Cole Escola is on the brink of becoming a household name—at least in households with more than one homosexual occupant. The 31-year-old actor, comic, and singer has been haunting cabaret and theater stages for years, but he's recently found a home on TV as well, both on At Home with Amy Sedaris and the dearly departed Difficult People. He describes his solo show Help! I'm Stuck! as "me onstage with wigs and costumes," adding: "It's just stupid. That's the most important thing. It's stupid."

What do you prefer—theater or television?

My preference is always to get naked and put wigs on in front of people.

I guess there aren't many channels you can do that on.

Yeah, no networks have reached out.

My editor wants me to talk to you about the state of the world. Do you think Lindsey Graham is gay?

Do I think that Lindsey Graham is gay? Yes.

Do you think that the bad things he does are related to being a closet case?

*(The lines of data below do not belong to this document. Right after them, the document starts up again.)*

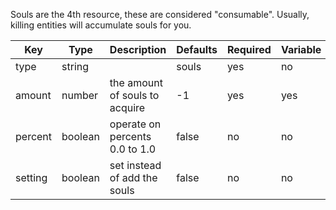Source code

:Souls are the 4th resource, these are considered "consumable". Usually, killing entities will accumulate souls for you.

| Key | Type | Description | Defaults | Required | Variable |
|-|-|-|-|-|-|
| type | string | | souls | yes | no |
| amount | number | the amount of souls to acquire | -1 | yes | yes |
| percent | boolean | operate on percents 0.0 to 1.0 | false | no | no |
| setting | boolean | set instead of add the souls | false | no | no |

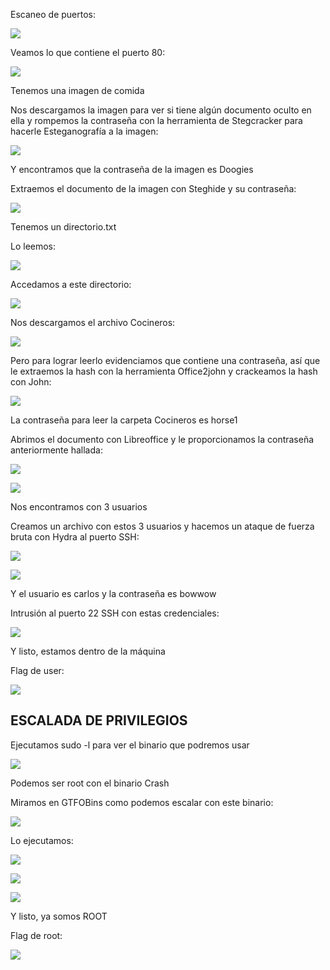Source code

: Escaneo de puertos:

![](../../../Images/Pasted%20image%2020240810114718.png)

Veamos lo que contiene el puerto 80:

![](../../../Images/Pasted%20image%2020240810114706.png)

Tenemos una imagen de comida

Nos descargamos la imagen para ver si tiene algún documento oculto en ella y rompemos la contraseña con la herramienta de Stegcracker para hacerle Esteganografía a la imagen:

![](../../../Images/Pasted%20image%2020240810120235.png)

Y encontramos que la contraseña de la imagen es Doogies

Extraemos el documento de la imagen con Steghide y su contraseña:

![](../../../Images/Pasted%20image%2020240810120326.png)

Tenemos un directorio.txt

Lo leemos:

![](../../../Images/Pasted%20image%2020240810120400.png)

Accedamos a este directorio:

![](../../../Images/Pasted%20image%2020240810120431.png)

Nos descargamos el archivo Cocineros:

![](../../../Images/Pasted%20image%2020240810120512.png)

Pero para lograr leerlo evidenciamos que contiene una contraseña, así que le extraemos la hash con la herramienta Office2john y crackeamos la hash con John:

![](../../../Images/Pasted%20image%2020240810121003.png)

La contraseña para leer la carpeta Cocineros es horse1

Abrimos el documento con Libreoffice y le proporcionamos la contraseña anteriormente hallada:

![](../../../Images/Pasted%20image%2020240810121456.png)

![](../../../Images/Pasted%20image%2020240810121512.png)

Nos encontramos con 3 usuarios

Creamos un archivo con estos 3 usuarios y hacemos un ataque de fuerza bruta con Hydra al puerto SSH:

![](../../../Images/Pasted%20image%2020240810121613.png)

![](../../../Images/Pasted%20image%2020240810123625.png)

Y el usuario es carlos y la contraseña es bowwow

Intrusión al puerto 22 SSH con estas credenciales:

![](../../../Images/Pasted%20image%2020240810123704.png)

Y listo, estamos dentro de la máquina

Flag de user:

![](../../../Images/Pasted%20image%2020240810123738.png)

## ESCALADA DE PRIVILEGIOS

Ejecutamos sudo -l para ver el binario que podremos usar 

![](../../../Images/Pasted%20image%2020240810123851.png)

Podemos ser root con el binario Crash

Miramos en GTFOBins como podemos escalar con este binario:

![](../../../Images/Pasted%20image%2020240810123917.png)

Lo ejecutamos:

![](../../../Images/Pasted%20image%2020240810123936.png)

![](../../../Images/Pasted%20image%2020240810123953.png)

![](../../../Images/Pasted%20image%2020240810124005.png)

Y listo, ya somos ROOT

Flag de root:

![](../../../Images/Pasted%20image%2020240810124039.png)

I mean, when I was watching him during the Kavanaugh hearings, it looked to me like he was putting on a show so that he could be the hero of the jocks, you know? He just wants to please all the cool guys. He wants to be in. But there are equally despicable out gay people, like what's his name... Milo. Coming out is not a cure-all for being a bad person.

Were you out in high school?

Not until I moved in my junior year to a bigger school in a bigger town. I came out there, when I was 17.

Was that in rural Oregon?

I'm from a town called Clatskanie [Oregon], which has maybe like 1,600 people. It was a paper-mill town. And then I moved to a slightly larger town: Longview, Washington.

Oh, yes, Longview. Has that nice paper-mill smell.

Yes. That delicious smell. But no one cared. They called me "fag" more before I came out. And then once I came out, they would be like, "Fag," and I would be like, "Yeah?"

Were you always confident that you would be successful?

No. I thought that I would be miserable forever. I had big dreams, but I was told that they were not realistic because we were so poor. I lived the first part of my life in a trailer, and then when my mom and my brother and I left my dad, we lived in government housing. I believed I couldn't afford to have a great life.

Do you ever hear from people you went to high school with who are like, "Holy shit, I saw you on TV"?

Yeah, I've heard from a couple people. It's been very sweet. I hear from people being like, "I always knew you'd make it. Congrats!" And I'm like, "You never gave me the time of day."